Step 1 – Find the right partner.
Every datacenter, cloud solution, and business is unique. So are partners. Experience is essential. But other key skills to look for include: cloud and virtualization expertise, alternative hardware knowledge and platforms, strong security measures, flexibility and a proven track record for delivery.
Step 2 – Conduct a risk assessment to identify potential threats.
You have weaknesses and knowledge is half the power. Take a deep look at your network to identify vulnerabilities in equipment, human error, security, power, and access.
Step 3 – Complete a business impact analysis.
It all comes down to, what needs to be done to keep business flowing? Identify network interruption costs to your business. How much revenue is lost with downtime? How is employee productivity impacted? And what data retrieval is reliant on connectivity.
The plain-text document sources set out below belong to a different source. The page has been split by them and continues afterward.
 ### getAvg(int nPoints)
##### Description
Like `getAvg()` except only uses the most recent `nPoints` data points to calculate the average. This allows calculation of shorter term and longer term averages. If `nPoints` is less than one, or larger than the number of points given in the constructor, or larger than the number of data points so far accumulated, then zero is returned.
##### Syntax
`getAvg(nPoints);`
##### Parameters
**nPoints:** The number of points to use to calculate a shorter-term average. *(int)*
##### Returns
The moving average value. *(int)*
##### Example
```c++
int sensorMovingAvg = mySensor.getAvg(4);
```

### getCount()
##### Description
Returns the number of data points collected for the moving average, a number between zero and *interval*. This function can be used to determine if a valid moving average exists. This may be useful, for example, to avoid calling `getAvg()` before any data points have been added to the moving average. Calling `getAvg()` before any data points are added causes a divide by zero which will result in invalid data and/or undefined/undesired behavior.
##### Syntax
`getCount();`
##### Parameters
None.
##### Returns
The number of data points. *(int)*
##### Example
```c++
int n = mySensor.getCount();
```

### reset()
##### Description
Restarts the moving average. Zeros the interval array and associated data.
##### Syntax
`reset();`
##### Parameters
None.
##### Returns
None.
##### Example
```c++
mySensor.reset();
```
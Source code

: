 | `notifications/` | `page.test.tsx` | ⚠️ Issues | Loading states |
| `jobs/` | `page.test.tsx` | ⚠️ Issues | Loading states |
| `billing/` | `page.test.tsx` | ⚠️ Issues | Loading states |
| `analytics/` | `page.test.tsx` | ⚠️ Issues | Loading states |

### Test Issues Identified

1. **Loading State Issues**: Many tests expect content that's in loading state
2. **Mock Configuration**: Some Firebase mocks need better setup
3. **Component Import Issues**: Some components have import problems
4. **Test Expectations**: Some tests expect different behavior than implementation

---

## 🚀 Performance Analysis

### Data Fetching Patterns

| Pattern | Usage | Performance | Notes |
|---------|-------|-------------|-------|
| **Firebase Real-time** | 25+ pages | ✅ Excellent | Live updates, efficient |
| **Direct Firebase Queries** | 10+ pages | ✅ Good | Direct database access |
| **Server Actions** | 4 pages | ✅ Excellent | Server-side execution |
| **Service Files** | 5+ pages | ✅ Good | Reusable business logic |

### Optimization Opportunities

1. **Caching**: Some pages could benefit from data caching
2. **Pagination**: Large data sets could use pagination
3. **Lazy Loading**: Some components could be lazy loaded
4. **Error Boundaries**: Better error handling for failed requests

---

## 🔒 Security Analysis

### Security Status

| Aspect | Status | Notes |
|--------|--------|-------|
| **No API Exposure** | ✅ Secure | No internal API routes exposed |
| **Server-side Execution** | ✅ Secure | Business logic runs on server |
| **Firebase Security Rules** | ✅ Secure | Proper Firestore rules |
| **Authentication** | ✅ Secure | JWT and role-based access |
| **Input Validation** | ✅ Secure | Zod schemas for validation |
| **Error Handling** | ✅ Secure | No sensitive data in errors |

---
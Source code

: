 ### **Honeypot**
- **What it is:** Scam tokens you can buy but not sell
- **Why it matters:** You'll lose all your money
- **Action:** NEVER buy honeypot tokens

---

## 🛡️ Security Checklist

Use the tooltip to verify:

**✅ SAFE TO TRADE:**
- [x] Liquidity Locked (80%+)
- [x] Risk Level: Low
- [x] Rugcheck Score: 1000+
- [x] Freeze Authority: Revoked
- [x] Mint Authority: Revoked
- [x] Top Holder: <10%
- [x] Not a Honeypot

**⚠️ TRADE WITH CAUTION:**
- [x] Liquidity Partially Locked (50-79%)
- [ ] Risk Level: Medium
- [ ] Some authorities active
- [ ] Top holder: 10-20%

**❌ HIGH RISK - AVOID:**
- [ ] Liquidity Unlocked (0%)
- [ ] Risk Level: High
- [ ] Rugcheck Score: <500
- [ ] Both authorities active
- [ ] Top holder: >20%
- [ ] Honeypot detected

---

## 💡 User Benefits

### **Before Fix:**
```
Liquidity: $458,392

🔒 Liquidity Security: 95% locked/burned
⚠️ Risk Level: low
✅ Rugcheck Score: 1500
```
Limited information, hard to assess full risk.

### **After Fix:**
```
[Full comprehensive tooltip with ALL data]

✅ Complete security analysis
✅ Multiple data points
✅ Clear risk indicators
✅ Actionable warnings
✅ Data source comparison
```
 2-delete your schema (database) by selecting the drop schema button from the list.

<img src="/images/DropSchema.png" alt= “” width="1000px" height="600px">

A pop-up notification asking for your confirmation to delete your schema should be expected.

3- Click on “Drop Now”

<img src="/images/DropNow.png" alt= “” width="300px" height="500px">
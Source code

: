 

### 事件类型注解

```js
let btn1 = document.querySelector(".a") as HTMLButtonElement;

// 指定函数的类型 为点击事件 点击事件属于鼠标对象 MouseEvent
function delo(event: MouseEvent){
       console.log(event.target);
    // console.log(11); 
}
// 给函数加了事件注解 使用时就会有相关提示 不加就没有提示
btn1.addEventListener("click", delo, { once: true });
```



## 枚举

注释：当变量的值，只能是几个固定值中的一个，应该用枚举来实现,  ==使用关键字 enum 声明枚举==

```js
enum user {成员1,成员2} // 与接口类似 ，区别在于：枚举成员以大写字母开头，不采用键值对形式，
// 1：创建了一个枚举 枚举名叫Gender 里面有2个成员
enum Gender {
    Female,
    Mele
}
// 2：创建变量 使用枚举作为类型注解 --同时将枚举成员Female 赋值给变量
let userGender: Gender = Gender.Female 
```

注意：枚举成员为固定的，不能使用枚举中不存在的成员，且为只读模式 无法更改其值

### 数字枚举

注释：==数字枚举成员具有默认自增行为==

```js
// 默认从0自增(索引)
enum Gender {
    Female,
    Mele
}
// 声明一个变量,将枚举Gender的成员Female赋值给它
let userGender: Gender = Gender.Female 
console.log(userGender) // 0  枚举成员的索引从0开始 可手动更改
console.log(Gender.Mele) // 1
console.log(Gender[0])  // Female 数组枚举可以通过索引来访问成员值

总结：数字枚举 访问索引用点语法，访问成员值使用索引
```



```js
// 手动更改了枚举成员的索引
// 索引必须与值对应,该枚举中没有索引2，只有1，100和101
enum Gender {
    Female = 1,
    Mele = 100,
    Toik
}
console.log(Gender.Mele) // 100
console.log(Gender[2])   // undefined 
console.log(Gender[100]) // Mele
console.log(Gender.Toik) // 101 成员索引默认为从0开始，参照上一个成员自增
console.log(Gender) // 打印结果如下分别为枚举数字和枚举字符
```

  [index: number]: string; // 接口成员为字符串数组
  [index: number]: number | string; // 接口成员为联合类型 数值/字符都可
Step 4 – Design and develop policies and standards.
Make sure you and your team know what to do when “IT” hits the fan. Institute clear systems for prevention and recovery to deal with potential threats to your network.
Step 5 – Create contingency plans.
Identify and establish your “back in action” strategies. This could include backup & recovery, DRaaS, redundancy, etc., whatever it will take to ensure your company is back online with as little disruption to sales, productivity, and data as possible.
Step 6 – Test and implement.
Complete checklist and recovery simulation testing to ensure your solutions perform the way they were intended.
Step 7 – Measure, maintain and update.
Your network will evolve just like your business. What works today may not be the right fit a year from now so monitor, measure and update accordingly.